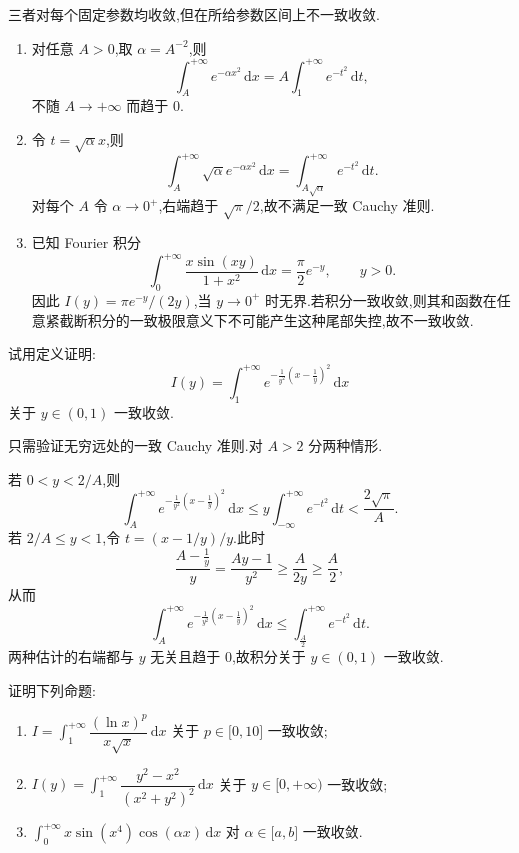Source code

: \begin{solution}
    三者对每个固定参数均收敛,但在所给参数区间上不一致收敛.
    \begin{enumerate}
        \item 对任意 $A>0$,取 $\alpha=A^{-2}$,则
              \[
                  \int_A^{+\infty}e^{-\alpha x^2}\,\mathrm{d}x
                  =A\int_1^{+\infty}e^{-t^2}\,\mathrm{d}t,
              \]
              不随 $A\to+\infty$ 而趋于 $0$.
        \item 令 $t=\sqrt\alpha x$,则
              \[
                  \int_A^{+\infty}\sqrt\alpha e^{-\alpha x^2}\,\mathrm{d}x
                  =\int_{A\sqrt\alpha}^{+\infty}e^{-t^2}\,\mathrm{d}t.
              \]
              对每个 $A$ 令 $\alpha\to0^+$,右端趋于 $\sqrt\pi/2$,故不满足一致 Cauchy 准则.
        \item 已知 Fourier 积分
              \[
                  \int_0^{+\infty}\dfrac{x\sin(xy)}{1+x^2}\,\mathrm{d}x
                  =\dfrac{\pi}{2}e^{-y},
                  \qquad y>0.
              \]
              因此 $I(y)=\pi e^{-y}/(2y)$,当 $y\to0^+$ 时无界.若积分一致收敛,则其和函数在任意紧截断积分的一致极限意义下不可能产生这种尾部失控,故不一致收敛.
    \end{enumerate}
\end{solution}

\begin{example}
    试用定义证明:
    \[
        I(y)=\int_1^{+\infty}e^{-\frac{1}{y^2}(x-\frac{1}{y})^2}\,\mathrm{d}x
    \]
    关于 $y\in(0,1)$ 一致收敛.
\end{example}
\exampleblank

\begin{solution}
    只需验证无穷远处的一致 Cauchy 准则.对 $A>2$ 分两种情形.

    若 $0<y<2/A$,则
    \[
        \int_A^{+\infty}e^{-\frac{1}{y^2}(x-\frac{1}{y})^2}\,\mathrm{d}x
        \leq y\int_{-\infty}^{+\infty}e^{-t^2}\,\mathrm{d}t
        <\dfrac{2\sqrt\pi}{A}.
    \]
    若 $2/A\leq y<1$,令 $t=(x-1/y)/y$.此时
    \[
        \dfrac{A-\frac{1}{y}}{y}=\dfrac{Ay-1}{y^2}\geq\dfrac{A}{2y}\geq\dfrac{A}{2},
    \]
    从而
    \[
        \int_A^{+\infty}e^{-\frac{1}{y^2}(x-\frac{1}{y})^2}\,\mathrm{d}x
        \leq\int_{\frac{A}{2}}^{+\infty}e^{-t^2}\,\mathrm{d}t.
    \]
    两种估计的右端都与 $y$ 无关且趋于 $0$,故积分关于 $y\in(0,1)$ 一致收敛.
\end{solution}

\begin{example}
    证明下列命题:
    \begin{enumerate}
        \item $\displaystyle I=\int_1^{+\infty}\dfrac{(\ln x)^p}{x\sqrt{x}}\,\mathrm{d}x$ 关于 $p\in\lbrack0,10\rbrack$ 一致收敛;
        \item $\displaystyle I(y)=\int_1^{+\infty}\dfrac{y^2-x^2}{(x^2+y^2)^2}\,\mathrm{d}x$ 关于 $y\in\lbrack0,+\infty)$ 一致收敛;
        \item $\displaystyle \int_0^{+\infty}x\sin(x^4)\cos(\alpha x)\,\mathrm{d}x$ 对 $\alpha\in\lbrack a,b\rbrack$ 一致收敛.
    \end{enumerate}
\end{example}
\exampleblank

========

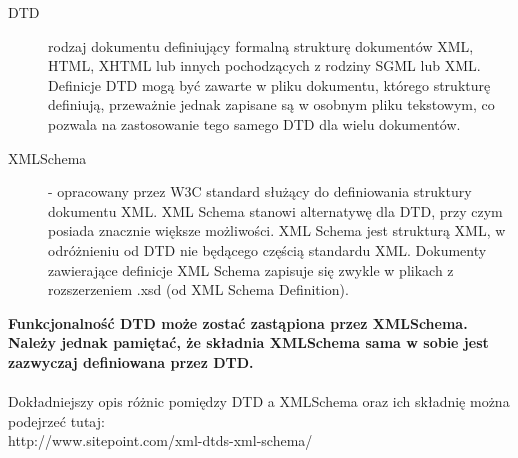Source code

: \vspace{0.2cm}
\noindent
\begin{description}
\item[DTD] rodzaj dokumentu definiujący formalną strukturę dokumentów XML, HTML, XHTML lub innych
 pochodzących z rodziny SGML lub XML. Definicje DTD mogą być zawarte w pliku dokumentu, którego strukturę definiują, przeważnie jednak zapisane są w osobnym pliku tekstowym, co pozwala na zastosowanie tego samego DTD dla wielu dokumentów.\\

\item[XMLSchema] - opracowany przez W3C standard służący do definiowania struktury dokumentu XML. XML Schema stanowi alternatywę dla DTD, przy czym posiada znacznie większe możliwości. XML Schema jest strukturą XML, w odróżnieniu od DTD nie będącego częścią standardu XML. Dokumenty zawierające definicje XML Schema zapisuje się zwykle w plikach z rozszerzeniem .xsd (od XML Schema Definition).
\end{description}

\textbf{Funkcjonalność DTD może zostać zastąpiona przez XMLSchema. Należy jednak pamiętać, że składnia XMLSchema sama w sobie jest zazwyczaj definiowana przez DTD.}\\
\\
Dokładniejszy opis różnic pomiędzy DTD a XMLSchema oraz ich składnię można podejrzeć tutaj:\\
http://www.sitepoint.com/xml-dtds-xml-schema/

========

| Exercise description |
Look through the entries above and count each line holding "jednak"; report the count alone.

| Completed task |
2